Die Mitglieder der Selbstverwaltungsorgane und deren wie Mitglieder handelnde Vertreter haften im Rahmen des § 42 SGB IV.

Abschnitt C
Vertreterversammlung

§ 6
Aufgaben der Vertreterversammlung

(1) Die Vertreterversammlung hat insbesondere folgende Aufgaben:

1. über die Satzung und Satzungsänderungen sowie sonstiges autonomes Recht zu beschließen,

2. aus ihrer Mitte einen Vorsitzenden und einen stellvertretenden Vorsitzenden zu wählen,

3. sich eine Geschäftsordnung zu geben,

4. die Mitglieder des Vorstandes und ihre Stellvertreter zu wählen,

5. auf Vorschlag des Vorstandes die Mitglieder der Geschäftsführung und aus deren Mitte einen Vorsitzenden zu wählen,

6. den Haushaltsplan festzustellen,

7. die Jahresrechnung abzunehmen und dem Vorstand und der Geschäftsführung Entlastung zu erteilen,

8. über die Regelung der Entschädigung für die ehrenamtlich Tätigen auf Vorschlag des Vorstandes zu beschließen,

9. auf Vorschlag des Vorstandes zu bestimmen, für welche Bereiche und in welcher Anzahl Versichertenälteste zu wählen sind,

10. mit den Stimmen der Versichertenvertreter die Versichertenältesten zu wählen,

11. der Geschäftsanweisung für die Versichertenältesten zuzustimmen,

12. über die Amtsentbindung oder Amtsenthebung gemäß §§ 59 Abs. 4 Satz 2, 36 Abs. 2 Satz 1 Halbs. 2 SGB IV zu beschließen,

13. über sonstige ihr vom Vorstand vorgelegte Angelegenheiten zu beschließen.

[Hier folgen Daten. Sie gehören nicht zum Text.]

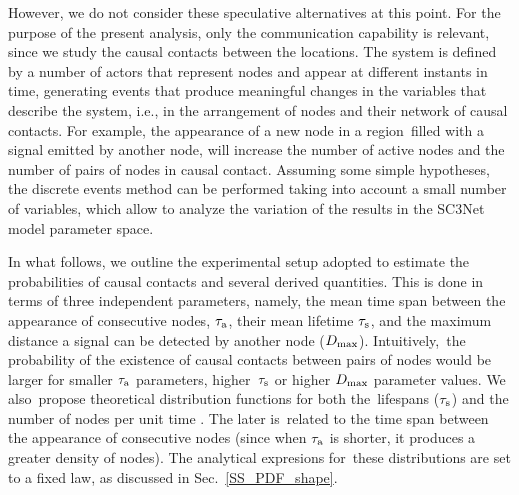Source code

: \documentclass[crop]{CSLB}
\newcommand{\ceti}{node}
\newcommand{\cetis}{nodes}
\begin{document}
%
However, we do not consider these speculative alternatives at this point.
%
For the purpose of the present analysis, only the communication capability is
relevant, since we study the causal contacts between the locations.
%
The system is defined by a number of actors that represent \cetis{} and appear
at different instants in time, generating events that produce meaningful
changes in the variables that describe the system, i.e., in the arrangement of
\cetis{} and their network of causal contacts.
%
For example, the appearance of a new \ceti{} in a region filled with a signal
emitted by another node, will increase the number of active \cetis{} and the
number of pairs of \cetis{} in causal contact.
%
Assuming some simple hypotheses, the discrete events method can be performed
taking into account a small number of variables, which allow to analyze the
variation of the results in the SC3Net model parameter space.


In what follows, we outline the experimental setup adopted to estimate the
probabilities of causal contacts and several derived quantities.
%
This is done in terms of three independent parameters, namely, the mean time
span between the appearance of consecutive \cetis{}, $\tau_{\rm a}$,
their mean lifetime $\tau_{\rm s}$, and the maximum distance a signal
can be detected by another \ceti{} ($D_{\rm max}$).
%
Intuitively, the probability of the existence of causal contacts between pairs
of \cetis{} would be larger for smaller $\tau_{\rm a}$ parameters,
higher $\tau_{\rm s}$ or
higher $D_{\rm max}$ parameter values.
%
We also propose theoretical distribution functions for both the lifespans
($\tau_{\rm s}$) and the number of \cetis{} per unit time
\citep{maccone_evolution_2014, Sotos_biotechnology_2019}.
%
The later is related to the time span between the appearance of consecutive
\cetis{} (since when $\tau_{\rm a}$ is shorter, it produces a greater
density of \cetis{}).
%
The analytical expresions for these distributions are set to a fixed law, as
discussed in Sec.~\ref{SS_PDF_shape}.  
    
     
\end{document}
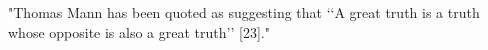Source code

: %
%
%
%
"Thomas Mann has been quoted as suggesting that ‘‘A great truth is a truth whose opposite is also a great truth’’ [23]." \autocite{Wickson2006}
%
%
%
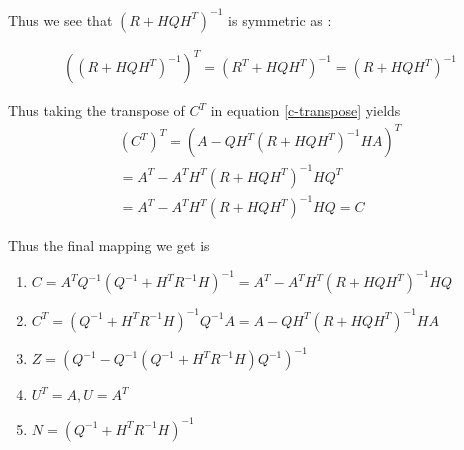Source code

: \documentclass{tufte-handout}
\begin{document}
Thus we see that $(R + HQH^T)^{-1}$ is symmetric as : 

\begin{multline}
   ((R + HQH^T)^{-1} )^T =  (R^T + HQH^T)^{-1} = (R + HQH^T)^{-1}
\end{multline}

Thus taking  the transpose of  $C^T$ in equation \ref{c-transpose} yields 
\begin{multline}
   (C^T)^T = (A - QH^T (R + HQH^T)^{-1} H A)^T  \\
   = A^T - A^T H^T ( R +   HQH^T)^{-1} H Q^T \\ 
   =A^T - A^T H^T ( R +   HQH^T)^{-1} H Q  = C
\end{multline}

Thus the final mapping we get is 

\begin{enumerate}
    \item  $C = A^TQ^{-1}(Q^{-1} + H^T R^{-1}H)^{-1} = A^T - A^T H^T ( R +   HQH^T)^{-1} H Q  $
    \item  $C^T = (Q^{-1} + H^T R^{-1}H)^{-1}Q^{-1}A = A - QH^T (R + HQH^T)^{-1} H A$
    \item $Z  = (Q^{-1} - Q^{-1}(Q^{-1}  + H^TR^{-1}H) Q^{-1})^{-1} $
    \item $U^T = A, U = A^T$
    \item $N  = (Q^{-1} + H^TR^{-1}H)^{-1}$
\end{enumerate}



\end{document}
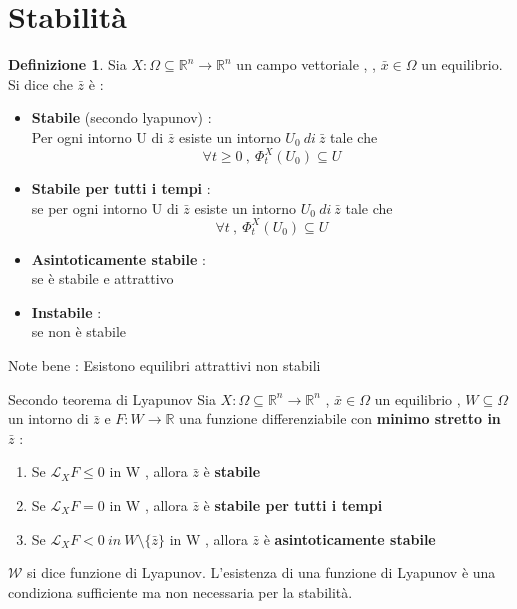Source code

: \documentclass{article}
\theoremstyle{definition}
\newtheorem{definizione}{Definizione}[section]
\newcommand{\R}{\mathbb{R}}
\newcommand{\Rn}{\R^n}
\begin{document}
 		 	\section{Stabilità}
 		 	\begin{definizione}
 		 		Sia $X : \Omega \subseteq \Rn \rightarrow \Rn$ un campo vettoriale , , $\bar{x} \in \Omega$ un equilibrio. \\
 		 		Si dice che $\bar{z}$ è : 
 		 		\begin{itemize}
 		 			\item \textbf{Stabile} (secondo lyapunov) :  \\
 		 			Per ogni intorno U di $\bar{z}$  esiste un intorno $U_0 \ di \ \bar{z}$ tale che 
 		 			$$ \forall t \geq 0  \ , \ \Phi^X_t(U_0) \subseteq U $$
 		 			\item \textbf{Stabile per tutti i tempi} : \\
 		 			se per ogni intorno U di $\bar{z}$  esiste un intorno $U_0 \ di \ \bar{z}$ tale che 
 		 			$$ \forall t  \ , \ \Phi^X_t(U_0) \subseteq U $$
 		 			\item \textbf{Asintoticamente stabile} : \\se è stabile e attrattivo
 		 			\item \textbf{Instabile} : \\
 		 			se non è stabile 
 		 		\end{itemize} 
 		 	\end{definizione}
 		 	Note bene : Esistono equilibri attrattivi non stabili 
\begin{teo}{Secondo teorema di Lyapunov}{}{}
Sia  $X : \Omega \subseteq \Rn \rightarrow \Rn$ ,  $\bar{x} \in \Omega$ un equilibrio , $W \subseteq \Omega $ un intorno di $\bar{z}$ e $F : W \rightarrow \R$ una funzione differenziabile con \textbf{minimo stretto in $\bar{z}$} : 
\begin{enumerate}
\item Se $\mathcal{L}_X F \leq 0$ in W , allora $\bar{z}$ è \textbf{stabile}
\item Se $\mathcal{L}_X F = 0$ in W , allora $\bar{z}$ è \textbf{stabile per tutti i tempi}
\item Se $\mathcal{L}_X F < 0  \ in \ W \setminus \{\bar{z}\}$ in W , allora $\bar{z}$ è \textbf{asintoticamente stabile}
\end{enumerate}
$\mathcal{W}$ si dice funzione di Lyapunov. L'esistenza di una funzione di Lyapunov è una condiziona sufficiente ma non necessaria per la stabilità. 
 \end{teo}
\end{document}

(2) Die Vertreterversammlung kann zur Vorbereitung von Beschlüssen Ausschüsse bilden und grenzt deren Zuständigkeit ab. Sie kann auch die Erledigung einzelner Aufgaben, mit Ausnahme der Rechtsetzung, Ausschüssen übertragen.

Zu Mitgliedern dieser Ausschüsse können bis zur Hälfte der Mitglieder einer jeden Gruppe auch Stellvertreter von Mitgliedern des Organs bestellt werden. Die Vertreterversammlung kann die Stellvertretung für die Ausschußmitglieder abweichend von § 2 Abs. 5 regeln.

§ 7
Ausschuß ,,Jahresrechnung"

(1) Für die Prüfung der Jahresrechnung wird ein Ausschuß von sechs Mitgliedern gewählt, der je zur Hälfte aus Vertretern der Versicherten und der Arbeitgeber besteht. Für jeden Gewählten ist ein Stellvertreter zu wählen.

(2) Der Ausschuß ist befugt, jederzeit die Bücher und Akten der Deutschen Rentenversicherung Westfalen einzusehen sowie den Bestand der Kasse, die Bestände der Wertpapiere und die Urkunden über ihre Hinterlegung zu prüfen. Er kann einzelne Mitglieder hiermit beauftragen.

§ 8
Vertretungsbefugnis der Vertreterversammlung

Die Vertreterversammlung vertritt die Deutsche Rentenversicherung Westfalen gegenüber dem Vorstand und dessen Mitgliedern. Das Vertretungsrecht wird gemeinsam durch den Vorsitzenden und den stellvertretenden Vorsitzenden der Vertreterversammlung ausgeübt.

§ 9
Beschlußfassung und Abstimmung

(1) Soweit Gesetz oder sonstiges für die Deutsche Rentenversicherung Westfalen maßgebendes Recht nichts Abweichendes bestimmt, ist die Vertreterversammlung beschlußfähig, wenn sämtliche Mitglieder ordnungsgemäß geladen sind und die Mehrheit der Mitglieder anwesend und stimmberechtigt ist. Ist die Vertreterversammlung nicht beschlußfähig, kann der Vorsitzende anordnen, daß in der nächsten Sitzung über den Gegenstand der Abstimmung auch dann beschlossen werden kann, wenn die in Satz 1 bestimmte Mehrheit nicht vorliegt; hierauf ist in der Ladung zur nächsten Sitzung hinzuweisen.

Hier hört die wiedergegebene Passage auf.